─── Stored data ───
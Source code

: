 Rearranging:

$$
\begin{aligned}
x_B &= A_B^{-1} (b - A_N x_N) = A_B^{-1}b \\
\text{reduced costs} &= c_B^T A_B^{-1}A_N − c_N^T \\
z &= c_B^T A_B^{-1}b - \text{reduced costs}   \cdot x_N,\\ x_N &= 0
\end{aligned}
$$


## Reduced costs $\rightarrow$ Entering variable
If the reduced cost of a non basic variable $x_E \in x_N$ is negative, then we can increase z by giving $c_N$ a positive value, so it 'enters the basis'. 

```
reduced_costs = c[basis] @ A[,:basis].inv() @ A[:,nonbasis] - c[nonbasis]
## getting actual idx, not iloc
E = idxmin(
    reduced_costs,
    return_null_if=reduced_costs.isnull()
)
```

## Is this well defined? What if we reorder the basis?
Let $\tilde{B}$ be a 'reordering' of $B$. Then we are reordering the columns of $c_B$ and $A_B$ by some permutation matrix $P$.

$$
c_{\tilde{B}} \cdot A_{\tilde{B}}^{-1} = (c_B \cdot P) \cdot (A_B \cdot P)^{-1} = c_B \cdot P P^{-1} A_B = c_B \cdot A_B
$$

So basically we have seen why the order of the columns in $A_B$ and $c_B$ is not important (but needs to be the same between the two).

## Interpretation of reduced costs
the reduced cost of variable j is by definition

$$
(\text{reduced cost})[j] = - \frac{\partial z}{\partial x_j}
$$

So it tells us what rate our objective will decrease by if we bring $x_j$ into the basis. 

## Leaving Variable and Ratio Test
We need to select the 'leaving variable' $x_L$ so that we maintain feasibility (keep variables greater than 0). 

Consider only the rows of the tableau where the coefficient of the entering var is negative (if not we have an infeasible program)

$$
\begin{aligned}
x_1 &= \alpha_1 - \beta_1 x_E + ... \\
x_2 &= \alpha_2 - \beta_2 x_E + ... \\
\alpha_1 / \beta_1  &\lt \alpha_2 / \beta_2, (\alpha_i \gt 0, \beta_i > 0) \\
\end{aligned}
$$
───
─── Stored data ───
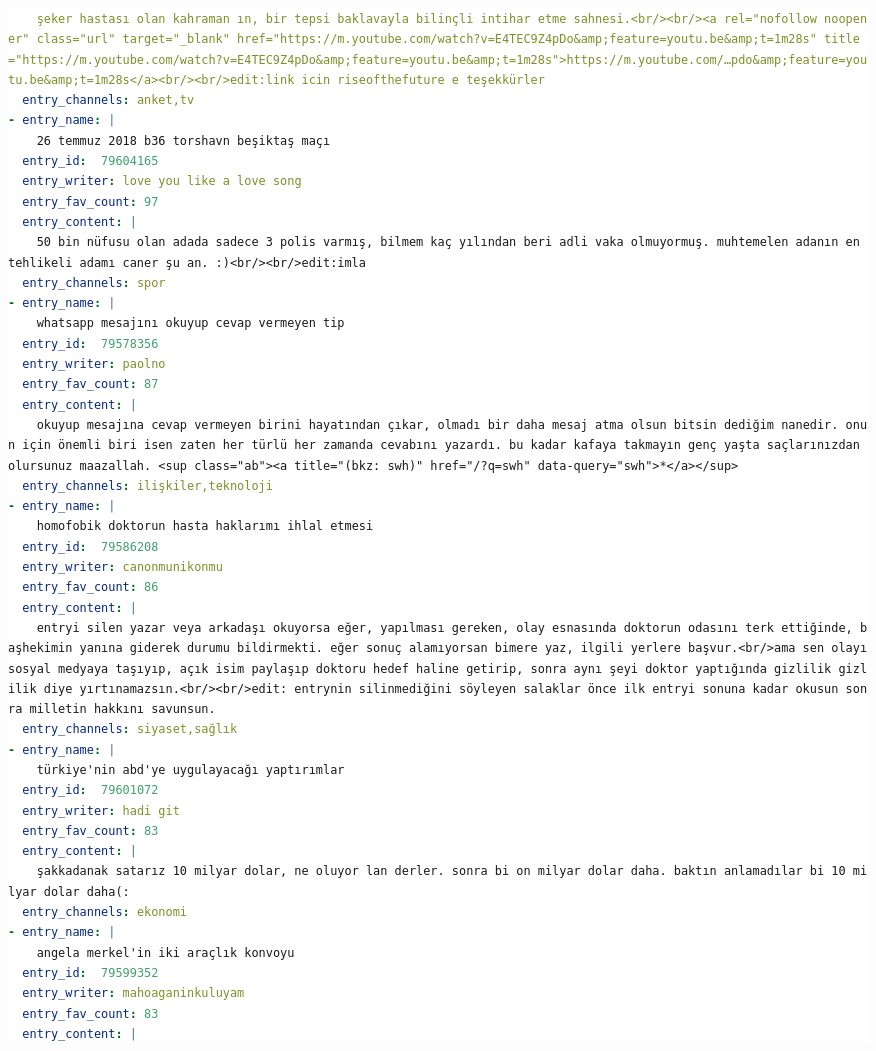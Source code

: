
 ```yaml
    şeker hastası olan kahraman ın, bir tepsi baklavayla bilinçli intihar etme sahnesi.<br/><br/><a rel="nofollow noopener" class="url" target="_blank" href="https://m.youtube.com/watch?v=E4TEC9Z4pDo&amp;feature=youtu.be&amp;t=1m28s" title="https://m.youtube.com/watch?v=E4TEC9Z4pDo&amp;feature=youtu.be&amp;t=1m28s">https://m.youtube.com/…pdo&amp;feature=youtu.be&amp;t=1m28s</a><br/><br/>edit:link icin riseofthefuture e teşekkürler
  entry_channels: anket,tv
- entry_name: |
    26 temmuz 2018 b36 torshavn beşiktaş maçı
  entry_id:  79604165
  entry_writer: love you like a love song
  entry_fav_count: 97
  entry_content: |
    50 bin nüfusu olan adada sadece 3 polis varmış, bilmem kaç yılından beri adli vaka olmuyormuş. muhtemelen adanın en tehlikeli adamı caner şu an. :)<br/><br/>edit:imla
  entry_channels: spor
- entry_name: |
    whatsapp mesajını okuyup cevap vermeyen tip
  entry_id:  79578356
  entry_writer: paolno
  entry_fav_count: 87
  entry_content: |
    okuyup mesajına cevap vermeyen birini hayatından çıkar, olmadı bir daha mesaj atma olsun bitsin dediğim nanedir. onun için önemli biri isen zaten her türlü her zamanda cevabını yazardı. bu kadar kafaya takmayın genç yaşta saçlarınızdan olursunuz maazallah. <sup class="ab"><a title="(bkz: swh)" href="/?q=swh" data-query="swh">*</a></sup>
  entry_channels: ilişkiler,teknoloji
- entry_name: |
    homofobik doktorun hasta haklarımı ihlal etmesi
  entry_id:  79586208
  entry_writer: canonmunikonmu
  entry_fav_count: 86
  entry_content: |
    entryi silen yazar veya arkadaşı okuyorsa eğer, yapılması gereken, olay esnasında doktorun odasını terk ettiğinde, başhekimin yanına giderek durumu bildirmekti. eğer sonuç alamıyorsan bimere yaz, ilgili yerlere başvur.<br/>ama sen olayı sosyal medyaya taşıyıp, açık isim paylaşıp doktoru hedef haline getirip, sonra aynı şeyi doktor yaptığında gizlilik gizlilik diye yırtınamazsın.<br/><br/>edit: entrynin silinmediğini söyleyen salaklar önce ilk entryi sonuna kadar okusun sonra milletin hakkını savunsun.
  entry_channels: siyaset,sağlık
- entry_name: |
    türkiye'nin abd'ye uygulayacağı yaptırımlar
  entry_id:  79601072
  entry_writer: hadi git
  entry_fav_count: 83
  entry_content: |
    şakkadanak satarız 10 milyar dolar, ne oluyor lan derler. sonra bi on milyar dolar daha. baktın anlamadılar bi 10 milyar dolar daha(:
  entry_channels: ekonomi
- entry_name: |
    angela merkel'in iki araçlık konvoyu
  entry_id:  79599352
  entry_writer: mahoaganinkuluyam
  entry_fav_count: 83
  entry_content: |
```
───
→ Your task: Nothing should appear in the answer except the lines above from the line with "(b - A_N x_N)" through the line with "## Is this well", both included, written out exactly.

→ Completed task:
x_B &= A_B^{-1} (b - A_N x_N) = A_B^{-1}b \\
\text{reduced costs} &= c_B^T A_B^{-1}A_N − c_N^T \\
z &= c_B^T A_B^{-1}b - \text{reduced costs}   \cdot x_N,\\ x_N &= 0
\end{aligned}
$$


## Reduced costs $\rightarrow$ Entering variable
If the reduced cost of a non basic variable $x_E \in x_N$ is negative, then we can increase z by giving $c_N$ a positive value, so it 'enters the basis'. 

```
reduced_costs = c[basis] @ A[,:basis].inv() @ A[:,nonbasis] - c[nonbasis]
## getting actual idx, not iloc
E = idxmin(
    reduced_costs,
    return_null_if=reduced_costs.isnull()
)
```

## Is this well defined? What if we reorder the basis?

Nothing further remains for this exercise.